Data records Start Marker
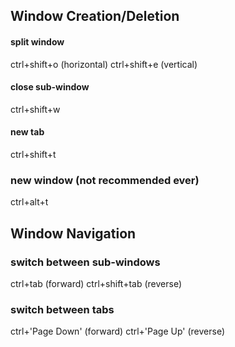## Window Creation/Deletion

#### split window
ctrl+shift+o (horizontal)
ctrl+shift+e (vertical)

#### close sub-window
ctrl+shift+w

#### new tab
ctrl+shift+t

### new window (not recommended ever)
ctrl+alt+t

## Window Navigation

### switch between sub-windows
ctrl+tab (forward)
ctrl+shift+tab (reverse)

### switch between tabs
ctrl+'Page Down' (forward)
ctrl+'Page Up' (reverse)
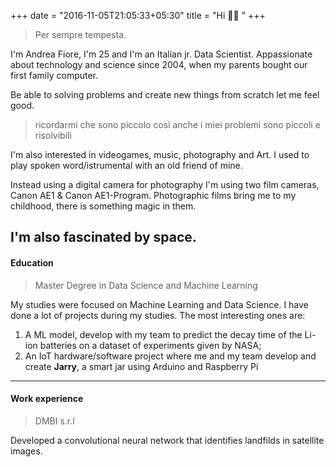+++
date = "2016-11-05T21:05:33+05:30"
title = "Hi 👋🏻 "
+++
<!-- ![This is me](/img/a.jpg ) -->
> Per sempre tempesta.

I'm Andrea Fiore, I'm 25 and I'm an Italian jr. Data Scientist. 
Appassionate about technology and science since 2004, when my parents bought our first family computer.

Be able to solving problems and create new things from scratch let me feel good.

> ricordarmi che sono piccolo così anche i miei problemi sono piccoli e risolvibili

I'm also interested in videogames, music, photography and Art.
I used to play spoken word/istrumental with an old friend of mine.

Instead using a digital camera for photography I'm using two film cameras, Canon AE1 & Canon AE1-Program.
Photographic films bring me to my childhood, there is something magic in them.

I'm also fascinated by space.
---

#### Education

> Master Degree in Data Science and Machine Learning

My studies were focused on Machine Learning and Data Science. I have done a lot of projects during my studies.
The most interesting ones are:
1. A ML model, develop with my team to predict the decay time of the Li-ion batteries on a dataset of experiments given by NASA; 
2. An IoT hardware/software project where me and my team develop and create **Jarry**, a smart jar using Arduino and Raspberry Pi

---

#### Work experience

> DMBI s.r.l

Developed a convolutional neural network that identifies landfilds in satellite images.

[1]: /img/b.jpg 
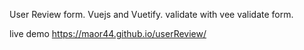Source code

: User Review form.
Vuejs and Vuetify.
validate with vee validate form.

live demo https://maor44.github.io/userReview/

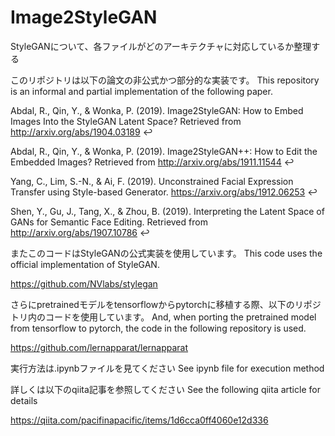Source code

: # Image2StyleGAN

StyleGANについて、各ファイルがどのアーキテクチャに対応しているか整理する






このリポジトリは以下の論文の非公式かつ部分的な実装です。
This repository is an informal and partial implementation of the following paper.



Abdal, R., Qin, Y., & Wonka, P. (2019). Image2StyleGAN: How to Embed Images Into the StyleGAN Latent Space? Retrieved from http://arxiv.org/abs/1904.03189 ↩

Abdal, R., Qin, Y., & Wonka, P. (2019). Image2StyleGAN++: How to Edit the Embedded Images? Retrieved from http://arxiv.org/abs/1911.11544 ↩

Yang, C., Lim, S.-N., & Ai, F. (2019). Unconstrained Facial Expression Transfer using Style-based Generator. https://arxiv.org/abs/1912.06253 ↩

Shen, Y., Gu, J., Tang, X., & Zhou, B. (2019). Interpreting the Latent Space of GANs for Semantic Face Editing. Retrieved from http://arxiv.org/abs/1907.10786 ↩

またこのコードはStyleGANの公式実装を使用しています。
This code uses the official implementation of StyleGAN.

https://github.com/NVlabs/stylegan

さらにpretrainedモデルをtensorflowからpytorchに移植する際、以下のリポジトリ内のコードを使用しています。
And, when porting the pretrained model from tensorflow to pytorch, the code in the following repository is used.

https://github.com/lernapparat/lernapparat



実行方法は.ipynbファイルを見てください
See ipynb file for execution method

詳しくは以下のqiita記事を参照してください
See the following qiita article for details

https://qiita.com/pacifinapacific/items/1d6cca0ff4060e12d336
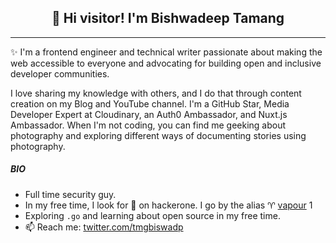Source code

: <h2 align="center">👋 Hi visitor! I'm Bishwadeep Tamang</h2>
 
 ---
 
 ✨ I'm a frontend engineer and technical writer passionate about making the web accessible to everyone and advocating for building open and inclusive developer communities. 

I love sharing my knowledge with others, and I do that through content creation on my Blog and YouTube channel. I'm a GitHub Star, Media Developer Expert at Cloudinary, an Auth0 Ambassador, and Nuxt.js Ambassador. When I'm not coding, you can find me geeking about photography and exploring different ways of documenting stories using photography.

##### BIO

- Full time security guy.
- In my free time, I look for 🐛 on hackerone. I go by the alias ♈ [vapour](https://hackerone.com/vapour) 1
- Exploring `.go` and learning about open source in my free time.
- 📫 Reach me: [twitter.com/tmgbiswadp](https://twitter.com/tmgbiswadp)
Data records End Marker
» Task goal
Look above for the line containing "User Review form.", then write out every line from there down to the line containing "このリポジトリは以下の論文の非公式かつ部分的な実装です。", that line included, with no pictures.

» Answer for the task
: User Review form.
Vuejs and Vuetify.
validate with vee validate form.

live demo https://maor44.github.io/userReview/

Source code

: # Image2StyleGAN

StyleGANについて、各ファイルがどのアーキテクチャに対応しているか整理する






このリポジトリは以下の論文の非公式かつ部分的な実装です。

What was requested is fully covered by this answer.